> _Task to carry out_
Every line below that holds the word "CameraController" must be listed.

++++ Data provided ++++

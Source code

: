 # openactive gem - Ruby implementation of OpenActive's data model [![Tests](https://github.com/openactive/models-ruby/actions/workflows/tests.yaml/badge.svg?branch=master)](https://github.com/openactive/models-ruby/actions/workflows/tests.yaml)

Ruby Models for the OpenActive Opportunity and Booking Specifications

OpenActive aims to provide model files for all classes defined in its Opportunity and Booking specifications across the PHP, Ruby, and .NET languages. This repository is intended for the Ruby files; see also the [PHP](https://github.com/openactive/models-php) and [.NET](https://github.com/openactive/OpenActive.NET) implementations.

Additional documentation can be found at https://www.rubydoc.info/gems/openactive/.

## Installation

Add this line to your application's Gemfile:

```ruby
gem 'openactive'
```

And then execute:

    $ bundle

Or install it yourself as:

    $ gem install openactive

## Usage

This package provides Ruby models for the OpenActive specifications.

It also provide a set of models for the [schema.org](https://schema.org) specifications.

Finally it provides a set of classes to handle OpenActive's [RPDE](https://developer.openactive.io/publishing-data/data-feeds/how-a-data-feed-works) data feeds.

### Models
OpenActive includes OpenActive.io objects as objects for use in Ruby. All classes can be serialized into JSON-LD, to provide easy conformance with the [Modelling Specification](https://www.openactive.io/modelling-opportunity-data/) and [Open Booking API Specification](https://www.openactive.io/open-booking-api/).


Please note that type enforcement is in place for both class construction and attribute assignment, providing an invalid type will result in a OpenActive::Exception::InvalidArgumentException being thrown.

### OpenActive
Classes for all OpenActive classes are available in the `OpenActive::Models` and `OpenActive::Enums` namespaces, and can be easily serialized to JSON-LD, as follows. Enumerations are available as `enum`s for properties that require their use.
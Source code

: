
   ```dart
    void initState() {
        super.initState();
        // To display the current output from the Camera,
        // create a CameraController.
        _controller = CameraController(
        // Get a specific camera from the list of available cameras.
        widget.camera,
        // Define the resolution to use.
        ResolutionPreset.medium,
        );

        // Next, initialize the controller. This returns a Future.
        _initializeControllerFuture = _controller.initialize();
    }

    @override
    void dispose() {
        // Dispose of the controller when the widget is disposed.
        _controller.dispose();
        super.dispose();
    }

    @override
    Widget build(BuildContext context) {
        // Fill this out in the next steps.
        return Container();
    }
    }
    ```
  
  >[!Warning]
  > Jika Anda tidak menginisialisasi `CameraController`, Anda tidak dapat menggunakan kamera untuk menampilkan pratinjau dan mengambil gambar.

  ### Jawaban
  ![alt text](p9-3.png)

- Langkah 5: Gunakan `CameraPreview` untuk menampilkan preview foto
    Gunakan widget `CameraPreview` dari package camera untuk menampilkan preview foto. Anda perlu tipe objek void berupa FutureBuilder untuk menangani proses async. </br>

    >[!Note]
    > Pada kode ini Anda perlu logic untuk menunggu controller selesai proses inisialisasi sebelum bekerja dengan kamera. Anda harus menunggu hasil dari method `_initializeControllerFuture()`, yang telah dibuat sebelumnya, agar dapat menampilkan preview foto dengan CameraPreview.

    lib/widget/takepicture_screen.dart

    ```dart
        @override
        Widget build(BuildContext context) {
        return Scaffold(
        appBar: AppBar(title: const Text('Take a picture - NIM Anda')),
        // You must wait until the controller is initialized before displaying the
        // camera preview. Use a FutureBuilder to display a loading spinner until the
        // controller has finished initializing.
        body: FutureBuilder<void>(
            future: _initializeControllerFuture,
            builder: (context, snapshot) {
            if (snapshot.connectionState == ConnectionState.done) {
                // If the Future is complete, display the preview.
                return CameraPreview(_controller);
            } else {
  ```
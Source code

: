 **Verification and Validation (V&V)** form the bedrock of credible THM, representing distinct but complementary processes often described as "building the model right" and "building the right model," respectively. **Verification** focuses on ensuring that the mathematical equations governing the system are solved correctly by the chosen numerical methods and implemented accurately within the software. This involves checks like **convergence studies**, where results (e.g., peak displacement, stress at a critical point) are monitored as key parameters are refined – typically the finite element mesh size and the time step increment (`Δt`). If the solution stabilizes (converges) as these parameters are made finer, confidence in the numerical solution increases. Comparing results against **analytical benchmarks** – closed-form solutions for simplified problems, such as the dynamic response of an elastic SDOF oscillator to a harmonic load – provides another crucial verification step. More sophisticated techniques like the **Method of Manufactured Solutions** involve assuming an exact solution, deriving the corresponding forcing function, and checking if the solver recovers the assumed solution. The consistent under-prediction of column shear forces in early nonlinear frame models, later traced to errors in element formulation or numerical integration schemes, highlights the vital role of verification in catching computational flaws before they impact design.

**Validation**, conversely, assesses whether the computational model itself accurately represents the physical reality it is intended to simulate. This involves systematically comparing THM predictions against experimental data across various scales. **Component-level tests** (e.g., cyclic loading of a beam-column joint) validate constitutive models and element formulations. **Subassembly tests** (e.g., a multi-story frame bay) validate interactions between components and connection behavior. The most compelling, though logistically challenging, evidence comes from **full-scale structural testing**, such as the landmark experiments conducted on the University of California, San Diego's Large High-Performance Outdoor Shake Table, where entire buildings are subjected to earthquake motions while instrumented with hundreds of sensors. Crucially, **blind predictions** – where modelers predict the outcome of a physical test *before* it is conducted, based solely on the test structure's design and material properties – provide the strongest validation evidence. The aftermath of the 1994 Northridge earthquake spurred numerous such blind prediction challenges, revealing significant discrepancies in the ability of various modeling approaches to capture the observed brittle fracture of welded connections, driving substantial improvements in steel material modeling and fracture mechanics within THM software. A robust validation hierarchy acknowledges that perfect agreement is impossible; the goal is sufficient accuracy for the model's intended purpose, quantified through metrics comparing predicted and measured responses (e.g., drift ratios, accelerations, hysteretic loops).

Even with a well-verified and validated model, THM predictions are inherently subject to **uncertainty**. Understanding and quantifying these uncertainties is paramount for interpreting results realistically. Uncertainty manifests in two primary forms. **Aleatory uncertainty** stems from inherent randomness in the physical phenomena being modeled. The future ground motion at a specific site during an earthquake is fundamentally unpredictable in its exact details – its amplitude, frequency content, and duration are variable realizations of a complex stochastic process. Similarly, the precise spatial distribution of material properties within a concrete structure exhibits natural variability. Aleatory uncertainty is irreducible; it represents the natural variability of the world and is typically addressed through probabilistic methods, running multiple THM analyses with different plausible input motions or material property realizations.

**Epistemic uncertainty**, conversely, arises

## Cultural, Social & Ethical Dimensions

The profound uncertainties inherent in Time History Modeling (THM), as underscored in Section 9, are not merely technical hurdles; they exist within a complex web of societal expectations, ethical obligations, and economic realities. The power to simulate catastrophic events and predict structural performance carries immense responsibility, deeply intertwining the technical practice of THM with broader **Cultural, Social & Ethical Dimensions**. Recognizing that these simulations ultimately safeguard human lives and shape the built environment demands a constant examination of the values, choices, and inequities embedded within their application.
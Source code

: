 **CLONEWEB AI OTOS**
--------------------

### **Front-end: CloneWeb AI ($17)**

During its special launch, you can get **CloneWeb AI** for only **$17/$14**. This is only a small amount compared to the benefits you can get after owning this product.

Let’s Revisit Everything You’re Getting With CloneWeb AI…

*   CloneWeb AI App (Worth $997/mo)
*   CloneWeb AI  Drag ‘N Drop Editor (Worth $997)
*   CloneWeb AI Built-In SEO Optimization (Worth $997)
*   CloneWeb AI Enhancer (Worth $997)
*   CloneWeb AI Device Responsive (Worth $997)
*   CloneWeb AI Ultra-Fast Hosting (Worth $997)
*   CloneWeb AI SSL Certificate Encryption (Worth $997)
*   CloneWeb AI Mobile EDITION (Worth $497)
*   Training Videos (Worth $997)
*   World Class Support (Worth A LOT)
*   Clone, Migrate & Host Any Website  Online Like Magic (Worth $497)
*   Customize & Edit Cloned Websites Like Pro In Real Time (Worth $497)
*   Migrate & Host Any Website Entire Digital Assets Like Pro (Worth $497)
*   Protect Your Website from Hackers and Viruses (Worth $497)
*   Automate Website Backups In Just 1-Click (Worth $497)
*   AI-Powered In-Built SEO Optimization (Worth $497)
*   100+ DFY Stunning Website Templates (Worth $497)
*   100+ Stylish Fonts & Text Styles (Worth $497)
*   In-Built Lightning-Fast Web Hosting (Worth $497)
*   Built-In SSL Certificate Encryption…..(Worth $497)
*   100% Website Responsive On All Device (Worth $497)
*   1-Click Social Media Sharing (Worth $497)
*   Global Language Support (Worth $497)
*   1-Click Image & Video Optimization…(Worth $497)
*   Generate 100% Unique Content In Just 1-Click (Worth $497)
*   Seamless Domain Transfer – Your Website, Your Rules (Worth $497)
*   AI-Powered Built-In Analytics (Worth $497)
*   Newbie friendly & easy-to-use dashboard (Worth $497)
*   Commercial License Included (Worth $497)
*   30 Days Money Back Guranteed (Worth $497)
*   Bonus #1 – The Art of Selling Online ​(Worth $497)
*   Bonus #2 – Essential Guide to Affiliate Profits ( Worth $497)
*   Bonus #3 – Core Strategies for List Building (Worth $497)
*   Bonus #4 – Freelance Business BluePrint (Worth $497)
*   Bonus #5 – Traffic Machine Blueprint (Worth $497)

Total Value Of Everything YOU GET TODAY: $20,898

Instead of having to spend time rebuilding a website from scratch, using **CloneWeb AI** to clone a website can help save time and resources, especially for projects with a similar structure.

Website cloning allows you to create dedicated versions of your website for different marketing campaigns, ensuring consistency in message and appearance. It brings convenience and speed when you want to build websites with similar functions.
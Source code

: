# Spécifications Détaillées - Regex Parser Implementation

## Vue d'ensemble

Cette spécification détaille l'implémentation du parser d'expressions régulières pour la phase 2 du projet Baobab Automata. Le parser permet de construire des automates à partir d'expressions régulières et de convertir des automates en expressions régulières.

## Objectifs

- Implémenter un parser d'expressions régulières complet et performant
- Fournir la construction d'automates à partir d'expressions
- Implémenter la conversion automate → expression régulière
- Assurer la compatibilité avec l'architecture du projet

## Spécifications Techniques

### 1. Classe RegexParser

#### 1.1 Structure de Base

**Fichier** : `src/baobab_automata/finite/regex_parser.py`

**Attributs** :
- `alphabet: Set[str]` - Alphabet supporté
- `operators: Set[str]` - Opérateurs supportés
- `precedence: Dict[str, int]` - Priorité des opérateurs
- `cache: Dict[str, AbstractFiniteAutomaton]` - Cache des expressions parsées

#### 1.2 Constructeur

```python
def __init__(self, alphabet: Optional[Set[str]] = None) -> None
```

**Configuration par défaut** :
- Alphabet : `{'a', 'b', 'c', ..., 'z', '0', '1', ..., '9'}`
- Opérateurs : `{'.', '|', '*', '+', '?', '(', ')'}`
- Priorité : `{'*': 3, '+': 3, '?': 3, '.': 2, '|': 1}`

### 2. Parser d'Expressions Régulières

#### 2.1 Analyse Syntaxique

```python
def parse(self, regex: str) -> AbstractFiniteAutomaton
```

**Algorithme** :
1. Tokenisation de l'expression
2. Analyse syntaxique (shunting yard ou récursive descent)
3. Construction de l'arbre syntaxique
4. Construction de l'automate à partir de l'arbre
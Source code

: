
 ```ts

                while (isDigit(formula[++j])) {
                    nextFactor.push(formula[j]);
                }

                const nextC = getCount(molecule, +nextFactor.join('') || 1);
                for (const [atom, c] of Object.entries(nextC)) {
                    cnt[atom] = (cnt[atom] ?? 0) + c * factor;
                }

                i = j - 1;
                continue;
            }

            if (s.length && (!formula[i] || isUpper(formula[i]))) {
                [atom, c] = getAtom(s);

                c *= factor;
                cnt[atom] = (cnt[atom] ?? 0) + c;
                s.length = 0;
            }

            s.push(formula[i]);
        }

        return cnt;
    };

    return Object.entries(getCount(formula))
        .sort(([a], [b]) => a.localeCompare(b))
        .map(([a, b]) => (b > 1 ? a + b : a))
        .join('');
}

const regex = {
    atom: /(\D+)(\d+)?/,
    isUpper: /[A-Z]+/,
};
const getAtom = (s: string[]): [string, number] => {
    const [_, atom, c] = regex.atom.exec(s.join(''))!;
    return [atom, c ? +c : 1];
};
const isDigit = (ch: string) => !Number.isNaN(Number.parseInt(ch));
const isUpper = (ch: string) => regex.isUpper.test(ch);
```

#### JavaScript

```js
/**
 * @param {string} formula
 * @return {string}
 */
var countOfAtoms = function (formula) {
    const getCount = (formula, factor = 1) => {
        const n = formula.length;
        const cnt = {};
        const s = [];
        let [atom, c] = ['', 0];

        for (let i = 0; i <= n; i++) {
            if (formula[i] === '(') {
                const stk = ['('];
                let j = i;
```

++++

> _Solution to the exercise_
        // create a CameraController.
        _controller = CameraController(
  > Jika Anda tidak menginisialisasi `CameraController`, Anda tidak dapat menggunakan kamera untuk menampilkan pratinjau dan mengambil gambar.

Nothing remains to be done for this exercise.